Mereka yang Menunggu di Banda Naira, Kisah Sejarah di Penghujung Tahun di YouTube Indonesia Kaya

Jakarta, Kirani – Banda Naira, namanya begitu cantik, namun salah satu pulau di Kepulauan Banda, Maluku ini menyimpan cerita sejarah yang tidak terlalu cantik, meski terselip kisah romantis di dalamnya.
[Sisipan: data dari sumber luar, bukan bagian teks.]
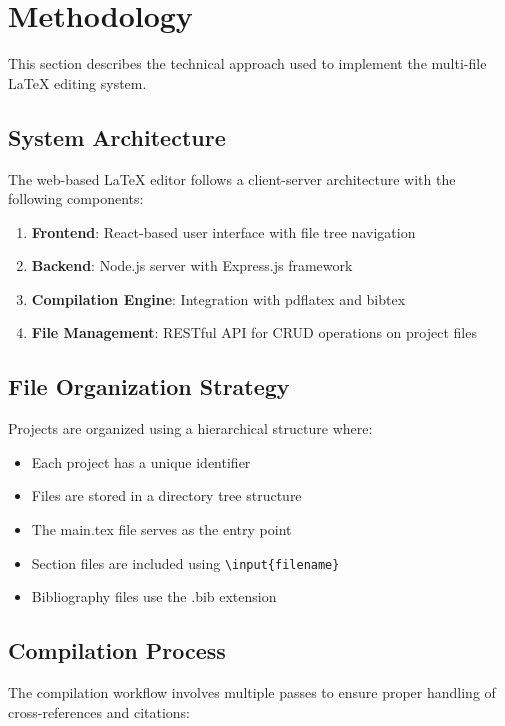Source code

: \section{Methodology}

This section describes the technical approach used to implement the multi-file LaTeX editing system.

\subsection{System Architecture}

The web-based LaTeX editor follows a client-server architecture with the following components:

\begin{enumerate}
    \item \textbf{Frontend}: React-based user interface with file tree navigation
    \item \textbf{Backend}: Node.js server with Express.js framework
    \item \textbf{Compilation Engine}: Integration with pdflatex and bibtex
    \item \textbf{File Management}: RESTful API for CRUD operations on project files
\end{enumerate}

\subsection{File Organization Strategy}

Projects are organized using a hierarchical structure where:
\begin{itemize}
    \item Each project has a unique identifier
    \item Files are stored in a directory tree structure
    \item The main.tex file serves as the entry point
    \item Section files are included using \texttt{\textbackslash input\{filename\}}
    \item Bibliography files use the .bib extension
\end{itemize}

\subsection{Compilation Process}

The compilation workflow involves multiple passes to ensure proper handling of cross-references and citations:

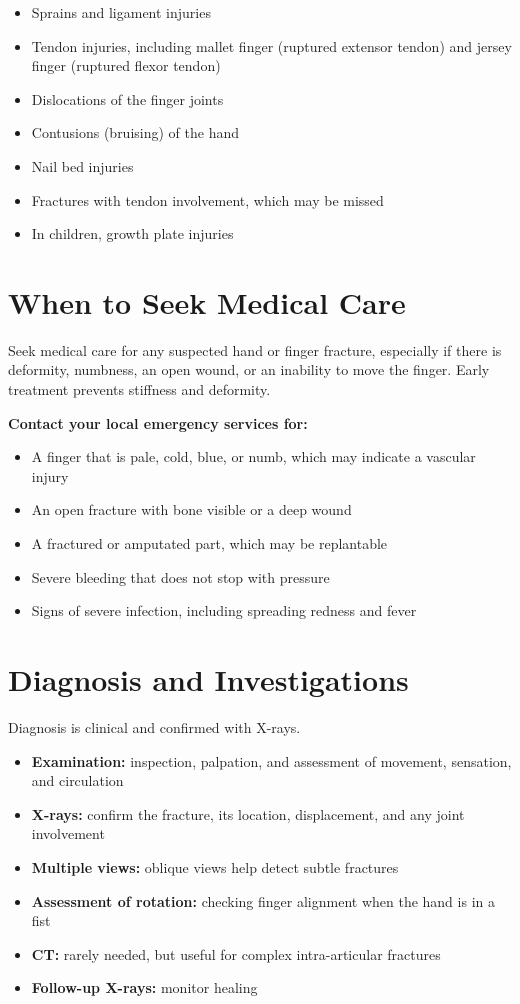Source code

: \begin{itemize}
    \item Sprains and ligament injuries
    \item Tendon injuries, including mallet finger (ruptured extensor tendon) and jersey finger (ruptured flexor tendon)
    \item Dislocations of the finger joints
    \item Contusions (bruising) of the hand
    \item Nail bed injuries
    \item Fractures with tendon involvement, which may be missed
    \item In children, growth plate injuries
\end{itemize}

\section*{When to Seek Medical Care}
Seek medical care for any suspected hand or finger fracture, especially if there is deformity, numbness, an open wound, or an inability to move the finger. Early treatment prevents stiffness and deformity.

\textbf{Contact your local emergency services for:}
\begin{itemize}
    \item A finger that is pale, cold, blue, or numb, which may indicate a vascular injury
    \item An open fracture with bone visible or a deep wound
    \item A fractured or amputated part, which may be replantable
    \item Severe bleeding that does not stop with pressure
    \item Signs of severe infection, including spreading redness and fever
\end{itemize}

\section*{Diagnosis and Investigations}
Diagnosis is clinical and confirmed with X-rays.

\begin{itemize}
    \item \textbf{Examination:} inspection, palpation, and assessment of movement, sensation, and circulation
    \item \textbf{X-rays:} confirm the fracture, its location, displacement, and any joint involvement
    \item \textbf{Multiple views:} oblique views help detect subtle fractures
    \item \textbf{Assessment of rotation:} checking finger alignment when the hand is in a fist
    \item \textbf{CT:} rarely needed, but useful for complex intra-articular fractures
    \item \textbf{Follow-up X-rays:} monitor healing
\end{itemize}

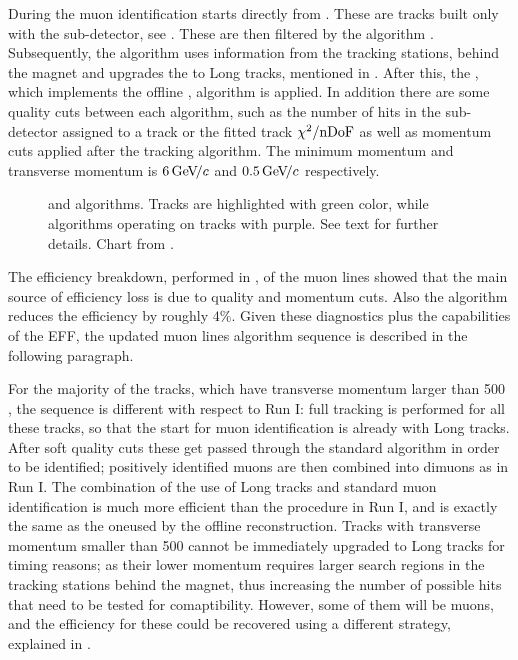 During \runone the muon identification starts directly from \veloTracks. These are tracks built only with
the \velo sub-detector, see . These \veloTracks are then filtered by the \mvm algorithm
\cite{LHCb-PUB-2011-017}. Subsequently, the \FwD algorithm uses information from the tracking stations, behind
the magnet and upgrades the \veloTracks to Long tracks, mentioned in . After this, the
\isMuon, which implements the offline \muonID, algorithm is applied. In addition there are some quality cuts
between each algorithm, such as the number of hits in the \velo sub-detector assigned to a track or the fitted
track $\chi^2/\rm nDoF$ as well as momentum cuts applied after the \FwD tracking algorithm. The minimum momentum
and transverse momentum is $6 {\mathrm{\,Ge\kern -0.1em V\!/}c}$ and $0.5 {\mathrm{\,Ge\kern -0.1em V\!/}c}$ respectively.

\begin{figure}[t]
  \centering
  \scalebox{0.97}{}
  \scalebox{0.97}{}
 \caption{\runone and \runtwo \hltone algorithms. Tracks are highlighted with green color, while algorithms
           operating on tracks with purple. See text for further details. Chart from \cite{kevinThesis}.}
  \label{hlt1_algo_seq}
\end{figure}

The efficiency breakdown, performed in \cite{kevinThesis}, of the \runone \hltone muon lines showed that the
main source of efficiency loss is due to quality and momentum cuts. Also the \mvm algorithm reduces the
efficiency by roughly $4\%$. Given these diagnostics plus the \runtwo capabilities of the EFF, the updated
\hltone muon lines algorithm sequence is described in the following paragraph.

For the majority of the tracks, which have transverse momentum larger than 500 \mevc, the sequence is different with respect to
Run I: full tracking is performed for all these tracks, so that the start for muon identification is already with Long tracks.
After soft quality cuts these get passed through the standard \isMuon algorithm in order to be identified;
positively identified muons are then combined into dimuons as in Run I.
The combination of the use of Long tracks and standard muon identification is much more efficient than the
procedure in Run I, and is exactly the same as the oneused by the offline reconstruction.
Tracks with transverse momentum smaller than 500 \mevc cannot be immediately upgraded to Long tracks
for timing reasons; as their lower momentum requires larger search regions in the tracking stations
behind the magnet, thus increasing the number of possible hits that need to be tested for comaptibility.
However, some of them will be muons, and the efficiency for these could be recovered using a different strategy,
explained in .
Pada awal abad ke-20, pulau ini menjadi lokasi pembuangan para tahanan politik zaman Hindia Belanda. Tempat ini juga menjadi saksi bisu pertemuan empat tokoh pergerakan Indonesia yaitu Sutan Sjahrir, Mohammad Hatta, dr. Tjipto Mangoenkoesoemo, dan Iwa Koesoema Soemanteri. Titimangsa Foundation dan Bakti Budaya Djarum Foundation pun mengangkat kisah para tokoh besar Republik Indonesia di tanah pembuangan Banda Naira ini, dalam lakon Mereka yang Menunggu di Banda Naira. Lakon yang kaya akan kisah sejarah tersebut dapat disaksikan di kanal YouTube IndonesiaKaya mulai Jumat, 17 Desember 2021 Pukul 19.00 WIB selama 6 bulan ke depan.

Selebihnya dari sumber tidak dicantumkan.